» Input records:

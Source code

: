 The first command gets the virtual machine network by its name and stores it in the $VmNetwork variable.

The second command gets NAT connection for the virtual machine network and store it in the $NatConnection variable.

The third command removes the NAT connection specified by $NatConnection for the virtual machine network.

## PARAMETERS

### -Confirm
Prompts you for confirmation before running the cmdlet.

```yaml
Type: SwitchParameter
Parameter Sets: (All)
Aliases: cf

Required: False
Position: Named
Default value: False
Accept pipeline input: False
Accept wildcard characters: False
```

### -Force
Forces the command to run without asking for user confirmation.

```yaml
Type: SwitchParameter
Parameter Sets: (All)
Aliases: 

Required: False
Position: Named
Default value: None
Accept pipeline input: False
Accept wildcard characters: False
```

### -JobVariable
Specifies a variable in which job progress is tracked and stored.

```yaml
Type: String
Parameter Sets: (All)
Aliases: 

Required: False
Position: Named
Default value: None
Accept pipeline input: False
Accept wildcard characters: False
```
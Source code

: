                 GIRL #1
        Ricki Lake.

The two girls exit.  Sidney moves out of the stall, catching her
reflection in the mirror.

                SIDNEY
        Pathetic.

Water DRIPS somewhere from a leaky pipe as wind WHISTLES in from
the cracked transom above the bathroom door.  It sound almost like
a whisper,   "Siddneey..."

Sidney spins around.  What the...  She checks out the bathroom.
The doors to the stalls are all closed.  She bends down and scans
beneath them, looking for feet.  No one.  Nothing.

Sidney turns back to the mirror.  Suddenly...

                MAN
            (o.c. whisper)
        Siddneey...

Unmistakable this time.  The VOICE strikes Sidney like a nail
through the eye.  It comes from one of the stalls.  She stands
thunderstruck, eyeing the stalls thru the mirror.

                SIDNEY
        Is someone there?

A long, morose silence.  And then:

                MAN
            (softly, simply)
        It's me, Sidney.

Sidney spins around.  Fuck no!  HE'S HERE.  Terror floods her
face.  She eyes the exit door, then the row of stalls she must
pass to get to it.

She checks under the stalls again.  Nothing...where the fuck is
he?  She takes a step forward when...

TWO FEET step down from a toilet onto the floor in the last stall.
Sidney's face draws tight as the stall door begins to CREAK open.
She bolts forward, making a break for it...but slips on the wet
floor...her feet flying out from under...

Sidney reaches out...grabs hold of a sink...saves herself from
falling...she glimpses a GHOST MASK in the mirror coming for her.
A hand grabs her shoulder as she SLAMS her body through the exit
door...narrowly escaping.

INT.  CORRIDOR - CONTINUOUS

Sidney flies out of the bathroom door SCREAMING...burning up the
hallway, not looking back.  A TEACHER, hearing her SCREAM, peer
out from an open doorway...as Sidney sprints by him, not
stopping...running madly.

» How to complete this task:
The lines from the one holding "thunderstruck, eyeing the" to the last line of the entries, both included: retype them exactly and give nothing else.

» Result below:
thunderstruck, eyeing the stalls thru the mirror.

                SIDNEY
        Is someone there?

A long, morose silence.  And then:

                MAN
            (softly, simply)
        It's me, Sidney.

Sidney spins around.  Fuck no!  HE'S HERE.  Terror floods her
face.  She eyes the exit door, then the row of stalls she must
pass to get to it.

She checks under the stalls again.  Nothing...where the fuck is
he?  She takes a step forward when...

TWO FEET step down from a toilet onto the floor in the last stall.
Sidney's face draws tight as the stall door begins to CREAK open.
She bolts forward, making a break for it...but slips on the wet
floor...her feet flying out from under...

Sidney reaches out...grabs hold of a sink...saves herself from
falling...she glimpses a GHOST MASK in the mirror coming for her.
A hand grabs her shoulder as she SLAMS her body through the exit
door...narrowly escaping.

INT.  CORRIDOR - CONTINUOUS

Sidney flies out of the bathroom door SCREAMING...burning up the
hallway, not looking back.  A TEACHER, hearing her SCREAM, peer
out from an open doorway...as Sidney sprints by him, not
stopping...running madly.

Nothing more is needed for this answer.